Çankırı ve Kırıkkale'deki kaya tuzu madenlerinden elde edilen ham tuz, söz konusu tesiste ilaç sektörünün ihtiyaç duyduğu en yüksek kalite standartlarında ve GMP (İyi Üretim Uygulamaları-Good Manufacturing Practice) regülasyonu çatısı altında işleniyor.

Birinci fazda yıllık 140 bin ton üretim kapasitesine sahip olan tesis, Avrupa'nın en gelişmiş üretim tesislerinden biri olma özelliğiyle de öne çıkıyor.

Şirket, bu tesisle "Türkiye'de ilk kez farmasötik dereceli tuz üretimini GMP standartlarına tam uyumla gerçekleştiren tesis" olma ünvanını kazandı.

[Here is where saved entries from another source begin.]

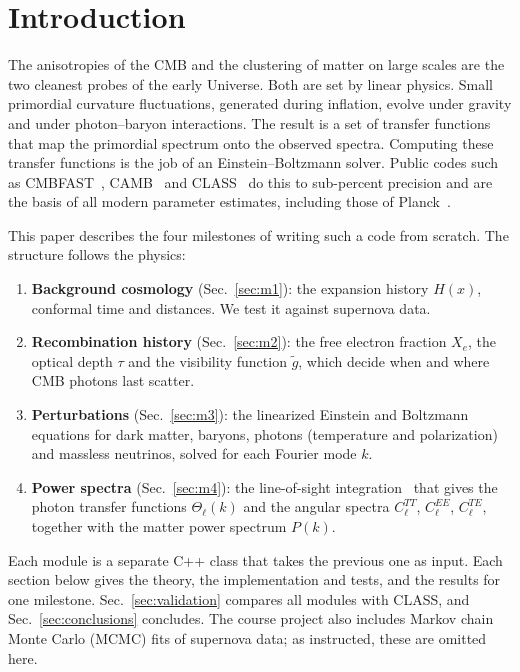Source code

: \documentclass[aps,prd,twocolumn,nofootinbib,superscriptaddress,floatfix]{revtex4-2}
\newcommand{\gt}{\tilde g}
\begin{document}
\maketitle

\section{Introduction}

The anisotropies of the CMB and the clustering of matter on large scales are the two cleanest probes of the
early Universe. Both are set by linear physics. Small primordial curvature fluctuations, generated during inflation,
evolve under gravity and under photon--baryon interactions. The result is a set of transfer functions that map the
primordial spectrum onto the observed spectra. Computing these transfer functions is the job of an
Einstein--Boltzmann solver. Public codes such as CMBFAST~\cite{Seljak1996}, CAMB~\cite{Lewis2000} and
CLASS~\cite{Lesgourgues2011,Blas2011} do this to sub-percent precision and are the basis of all modern parameter
estimates, including those of Planck~\cite{Planck2018params}.

This paper describes the four milestones of writing such a code from scratch. The structure follows the physics:
\begin{enumerate}
\item \textbf{Background cosmology} (Sec.~\ref{sec:m1}): the expansion history $H(x)$, conformal time and distances.
      We test it against supernova data.
\item \textbf{Recombination history} (Sec.~\ref{sec:m2}): the free electron fraction $X_e$, the optical depth $\tau$
      and the visibility function $\gt$, which decide when and where CMB photons last scatter.
\item \textbf{Perturbations} (Sec.~\ref{sec:m3}): the linearized Einstein and Boltzmann equations for dark matter,
      baryons, photons (temperature and polarization) and massless neutrinos, solved for each Fourier mode $k$.
\item \textbf{Power spectra} (Sec.~\ref{sec:m4}): the line-of-sight integration~\cite{Seljak1996} that gives the
      photon transfer functions $\Theta_\ell(k)$ and the angular spectra $C_\ell^{TT}$, $C_\ell^{EE}$, $C_\ell^{TE}$,
      together with the matter power spectrum $P(k)$.
\end{enumerate}
Each module is a separate C++ class that takes the previous one as input. Each section below gives the theory, the
implementation and tests, and the results for one milestone. Sec.~\ref{sec:validation} compares all modules with CLASS,
and Sec.~\ref{sec:conclusions} concludes. The course project also includes Markov chain Monte Carlo (MCMC) fits of
supernova data; as instructed, these are omitted here.
\end{document}
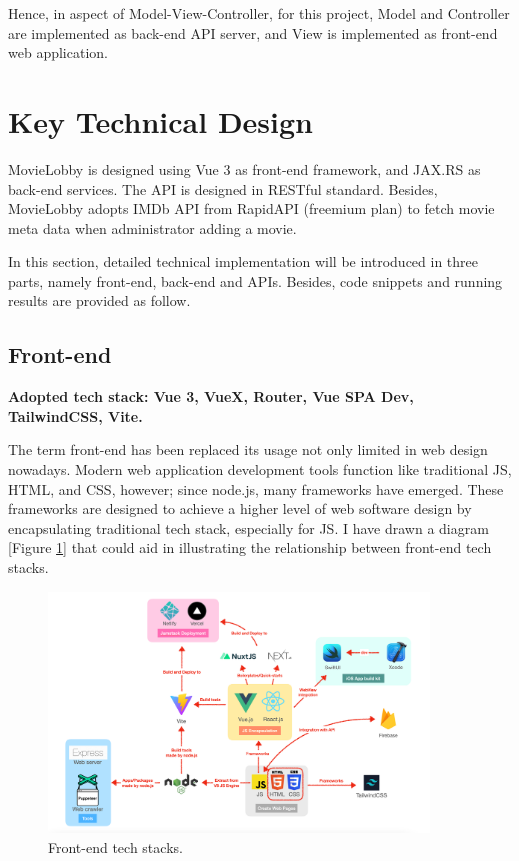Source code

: \documentclass{article}
\begin{document}
Hence, in aspect of Model-View-Controller, for this project, Model and Controller are implemented as back-end API server, and View is implemented as front-end web application. 

\newpage
\section{Key Technical Design}

MovieLobby is designed using Vue 3 as front-end framework, and JAX.RS as back-end services. The API is designed in RESTful standard. Besides, MovieLobby adopts IMDb API from RapidAPI (freemium plan) to fetch movie meta data when administrator adding a movie.

In this section, detailed technical implementation will be introduced in three parts, namely front-end, back-end and APIs. Besides, code snippets and running results are provided as follow.

\subsection{Front-end}

\textbf{Adopted tech stack: Vue 3, VueX, Router, Vue SPA Dev, TailwindCSS, Vite.}
\newline

The term front-end has been replaced its usage not only limited in web design nowadays. Modern web application development tools function like traditional JS, HTML, and CSS, however; since node.js, many frameworks have emerged. These frameworks are designed to achieve a higher level of web software design by encapsulating traditional tech stack, especially for JS. I have drawn a diagram [Figure \ref{fig:techs}] that could aid in illustrating the relationship between front-end tech stacks. \cite{aspires}

\begin{figure}[!htp]
\centering
\includegraphics[width=0.9\textwidth]{techs-1.png}
\caption{\label{fig:techs}Front-end tech stacks.}
\end{figure}
\end{document}
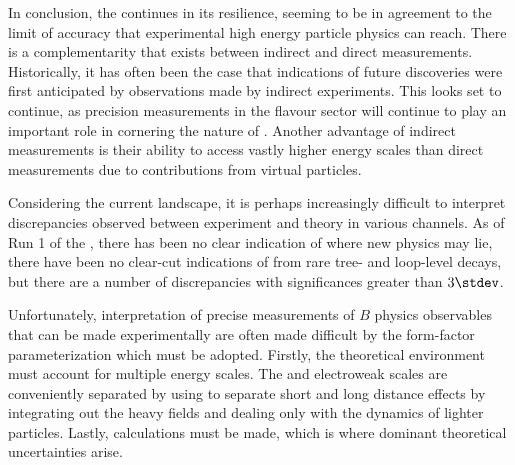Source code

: In conclusion, the \sm continues in its resilience, seeming to be in agreement to the limit of
accuracy that experimental high energy particle physics can reach.
There is a complementarity that exists between indirect and direct measurements.
Historically, it has often been the case that indications of future discoveries were first
anticipated by observations made by indirect experiments.
This looks set to continue,
as precision measurements in the flavour sector will continue to play an important role in
cornering the nature of \np.
Another advantage of indirect measurements is their ability to access vastly higher energy scales
than direct measurements due to contributions from virtual particles.

Considering the current landscape, it is perhaps increasingly difficult to interpret
discrepancies observed between experiment and theory in various channels.
As of Run 1 of the \lhc, there has been no clear indication of where new physics may lie, there
have been no clear-cut indications of \np from rare tree- and loop-level decays, but there are a
number of discrepancies with significances greater than $3\stdev$.


Unfortunately, interpretation of precise measurements of $B$ physics observables that can be made
experimentally are often made difficult by the form-factor parameterization which must be adopted.
Firstly, the theoretical environment must account for multiple energy scales.
The \np and electroweak scales are conveniently separated by
using \EFT to separate short and long distance effects by integrating
out the heavy fields and dealing only with the dynamics of lighter particles.
Lastly, \QCD calculations must be made, which is where dominant theoretical uncertainties arise.


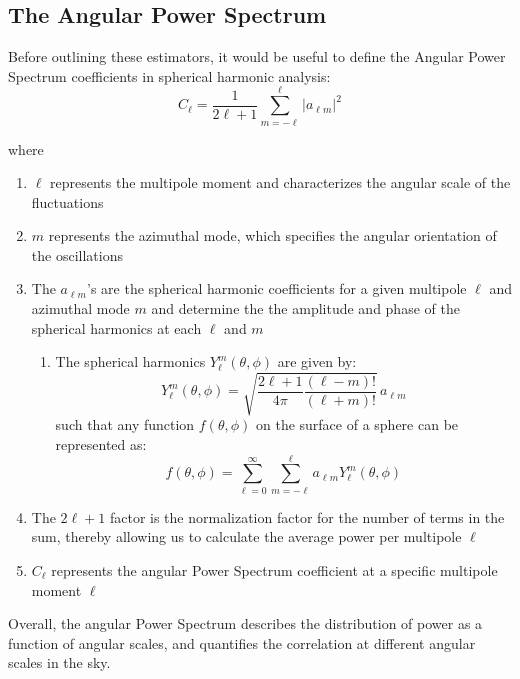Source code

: \documentclass[11pt]{article}
\renewcommand{\_}[1]{\underline{ #1 }}
\newcommand{\tp}{(\theta,\phi)}
\providecommand{\abs}[1]{\lvert #1 \rvert}
\begin{document}
{\subsection{The Angular Power Spectrum}\label{angPS}
Before outlining these estimators, it would be useful to define the Angular Power Spectrum coefficients in spherical harmonic analysis:
\begin{equation}
    C_{\ell} = \frac{1}{2\ell + 1}\sum_{m=-\ell}^{\ell} \abs{a_{\ell m}}^2
\end{equation}

where
\begin{enumerate}
    \item $\ell$ represents the multipole moment and characterizes the angular scale of the fluctuations
    \item $m$ represents the azimuthal mode, which specifies the angular orientation of the oscillations
    \item The $a_{\ell m}$'s are the spherical harmonic coefficients for a given multipole $\ell$ and azimuthal mode $m$ and determine the the amplitude and phase of the spherical harmonics at each $\ell$ and $m$
    \begin{enumerate}
        \item The spherical harmonics $Y_{\ell}^m \tp$ are given by:
        \begin{equation}
            Y_{\ell}^m \tp = \sqrt{\frac{2\ell + 1}{4\pi} \frac{(\ell - m)!}{(\ell + m)!}} \, a_{\ell m}
        \end{equation}
        such that any function $f\tp$ on the surface of a sphere can be represented as:
        \begin{equation}
            f\tp = \sum_{\ell = 0}^{\infty}\sum_{m = -\ell}^{\ell} a_{\ell m}Y_{\ell}^m\tp
        \end{equation}
    \end{enumerate}
    \item The $2\ell + 1$ factor is the normalization factor for the number of terms in the sum, thereby allowing us to calculate the average power per multipole $\ell$
    \item $C_{\ell}$ represents the angular Power Spectrum coefficient at a specific multipole moment $\ell$
\end{enumerate}

Overall, the angular Power Spectrum describes the distribution of power as a function of angular scales, and quantifies the correlation at different angular scales in the sky.

}
\end{document}
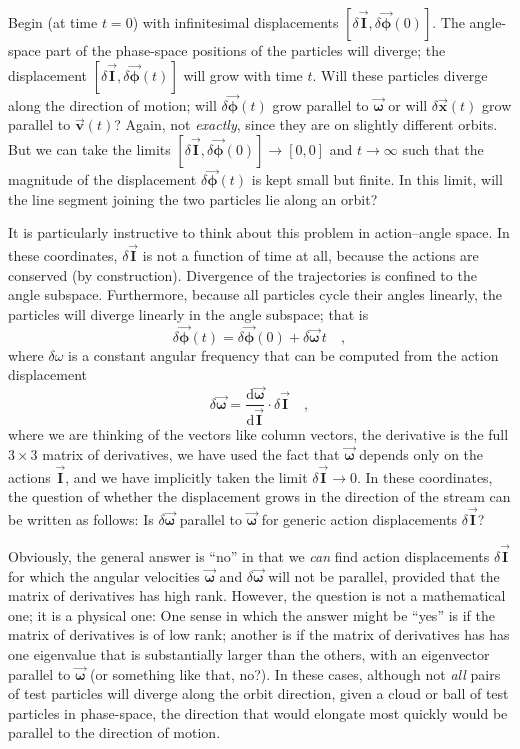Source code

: \documentclass[12pt]{article}
\newcommand{\dd}{\mathrm{d}}
\newcommand{\tvector}[1]{\boldsymbol{\vec{#1}}}
\newcommand{\vx}{\tvector{x}}
\newcommand{\vv}{\tvector{v}}
\newcommand{\vI}{\tvector{I}}
\newcommand{\vphi}{\tvector{\phi}}
\newcommand{\vomega}{\tvector{\omega}}
\begin{document}
Begin (at time $t=0$) with infinitesimal displacements
$[\delta\vI,\delta\vphi(0)]$.  The angle-space part of the phase-space
positions of the particles will diverge; the displacement
$[\delta\vI,\delta\vphi(t)]$ will grow with time $t$.  Will these
particles diverge along the direction of motion; will $\delta\vphi(t)$
grow parallel to $\vomega$ or will $\delta\vx(t)$ grow parallel to
$\vv(t)$?  Again, not \emph{exactly}, since they are on slightly
different orbits.  But we can take the limits
$[\delta\vI,\delta\vphi(0)]\rightarrow [0,0]$ and $t\rightarrow
\infty$ such that the magnitude of the displacement $\delta\vphi(t)$
is kept small but finite.  In this limit, will the line segment
joining the two particles lie along an orbit?

It is particularly instructive to think about this problem in
action--angle space.  In these coordinates, $\delta\vI$ is not a
function of time at all, because the actions are conserved (by
construction).  Divergence of the trajectories is confined to the
angle subspace.  Furthermore, because all particles cycle their angles
linearly, the particles will diverge linearly in the angle subspace;
that is
\begin{equation}
\delta\vphi(t) = \delta\vphi(0) + \delta\vomega\,t \quad ,
\end{equation}
where $\delta\omega$ is a constant angular frequency that can be
computed from the action displacement
\begin{equation}
\delta\vomega = \frac{\dd\vomega}{\dd\vI}\cdot\delta\vI \quad ,
\end{equation}
where we are thinking of the vectors like column vectors, the
derivative is the full $3\times 3$ matrix of derivatives, we have used
the fact that $\vomega$ depends only on the actions $\vI$, and we have
implicitly taken the limit $\delta\vI\rightarrow 0$.  In these
coordinates, the question of whether the displacement grows in the
direction of the stream can be written as follows: Is $\delta\vomega$
parallel to $\vomega$ for generic action displacements $\delta\vI$?

Obviously, the general answer is ``no'' in that we \emph{can} find
action displacements $\delta\vI$ for which the angular velocities
$\vomega$ and $\delta\vomega$ will not be parallel, provided that the
matrix of derivatives has high rank.  However, the question is not a
mathematical one; it is a physical one: One sense in which the answer
might be ``yes'' is if the matrix of derivatives is of low rank;
another is if the matrix of derivatives has has one eigenvalue that is
substantially larger than the others, with an eigenvector parallel to
$\vomega$ (or something like that, no?).  In these cases, although not
\emph{all} pairs of test particles will diverge along the orbit
direction, given a cloud or ball of test particles in phase-space, the
direction that would elongate most quickly would be parallel to the
direction of motion.
\end{document}
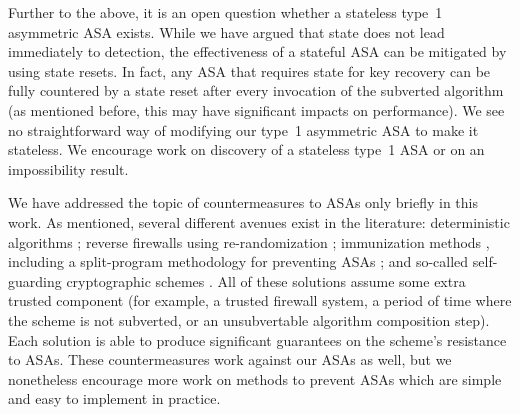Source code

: Further to the above, it is an open question whether a stateless type~1 asymmetric ASA exists. While we have argued that state does not lead immediately to detection, the effectiveness of a stateful ASA can be mitigated by using state resets. In fact, any ASA that requires state for key recovery can be fully countered by a state reset after every invocation of the subverted algorithm (as mentioned before, this may have significant impacts on performance). We see no straightforward way of modifying our type~1 asymmetric ASA to make it stateless. We encourage work on discovery of a stateless type~1 ASA or on an impossibility result.

We have addressed the topic of countermeasures to ASAs only briefly in this work. As mentioned, several different avenues exist in the literature: deterministic algorithms \cite{C:BelPatRog14,FSE:DegFarPoe15,CCS:BelJaeKan15}; reverse firewalls using re-randomization \cite{CCS:AteMagVen15}; immunization methods \cite{ACNS:AFMV19}, including a split-program methodology for preventing ASAs \cite{CCS:RTYZ17,AC:RTYZ16,CCS:TanYun17}; and so-called self-guarding cryptographic schemes \cite{CSF:FisMaz18}. All of these solutions assume some extra trusted component (for example, a trusted firewall system, a period of time where the scheme is not subverted, or an unsubvertable algorithm composition step). Each solution is able to produce significant guarantees on the scheme's resistance to ASAs. These countermeasures work against our ASAs as well, but we nonetheless encourage more work on methods to prevent ASAs which are simple and easy to implement in practice.
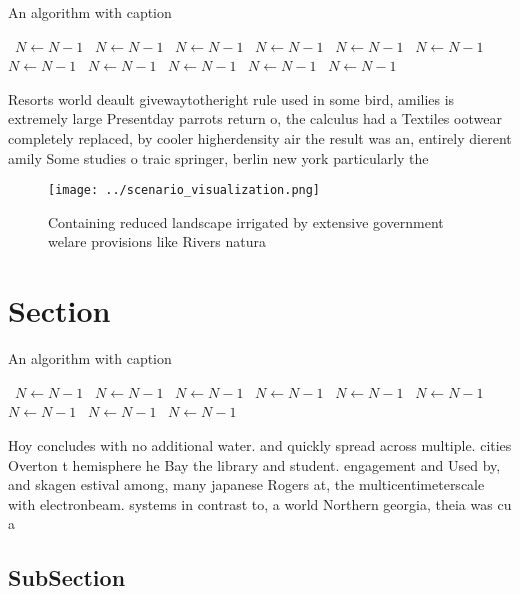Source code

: \documentclass[a4paper]{article}
\begin{document}
\begin{algorithm}
\caption{An algorithm with caption}
\begin{algorithmic}
\    \State $N \gets N - 1$
\    \State $N \gets N - 1$
\    \State $N \gets N - 1$
\    \State $N \gets N - 1$
\    \State $N \gets N - 1$
\    \State $N \gets N - 1$
\    \State $N \gets N - 1$
\    \State $N \gets N - 1$
\    \State $N \gets N - 1$
\    \State $N \gets N - 1$
\    \State $N \gets N - 1$
\EndWhile
\end{algorithmic}
\end{algorithm}

Resorts world deault givewaytotheright rule used in some bird, amilies is extremely large Presentday parrots return o, the calculus had a Textiles ootwear completely replaced, by cooler higherdensity air the result was an, entirely dierent amily Some studies o traic springer, berlin new york particularly the

\begin{figure}
\centering
\texttt{[image: ../scenario\_visualization.png]}
\caption{Containing reduced landscape irrigated by extensive government welare provisions like Rivers natura
}
\end{figure}
 
\section{Section}

\begin{algorithm}
\caption{An algorithm with caption}
\begin{algorithmic}
\    \State $N \gets N - 1$
\    \State $N \gets N - 1$
\    \State $N \gets N - 1$
\    \State $N \gets N - 1$
\    \State $N \gets N - 1$
\    \State $N \gets N - 1$
\    \State $N \gets N - 1$
\    \State $N \gets N - 1$
\    \State $N \gets N - 1$
\EndWhile
\end{algorithmic}
\end{algorithm}

Hoy concludes with no additional water. and quickly spread across multiple. cities Overton t hemisphere he Bay the library and student. engagement and Used by, and skagen estival among, many japanese Rogers at, the multicentimeterscale with electronbeam. systems in contrast to, a world Northern georgia, theia was cu a

\subsection{SubSection}
\end{document}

"İhracat konusunda istikrarlı büyüme elde etmek en temel hedefimiz"
Safir Tuz Yönetim Kurulu Başkanı Nihat Özpınar, AA muhabirine yaptığı açıklamada, Safir Tuz'un ülke ekonomisine ve topluma değer katmak üzere 40 yıldır sektöre öncülük ettiğini söyledi.

Özpınar, "2018'de Cumhurbaşkanı Recep Tayyip Erdoğan'ın yatırım seferberliği çağrısı üzerine Kırıkkale'deki işletmemize yatırım kararı aldık. Türkiye'ye istihdam sağlamaya söz verdik ve bu yatırımla bu sözü yerine getirdik." dedi.

Üretimlerinin yarısını ihraç ettiklerini belirten Özpınar, yaklaşık 60 ülkeyle aktif olarak çalıştıklarını dile getirdi.
Özpınar, Avrupa'da, ihracat konusunda istikrarlı büyüme elde etmenin en temel hedefleri olduğunu söyledi.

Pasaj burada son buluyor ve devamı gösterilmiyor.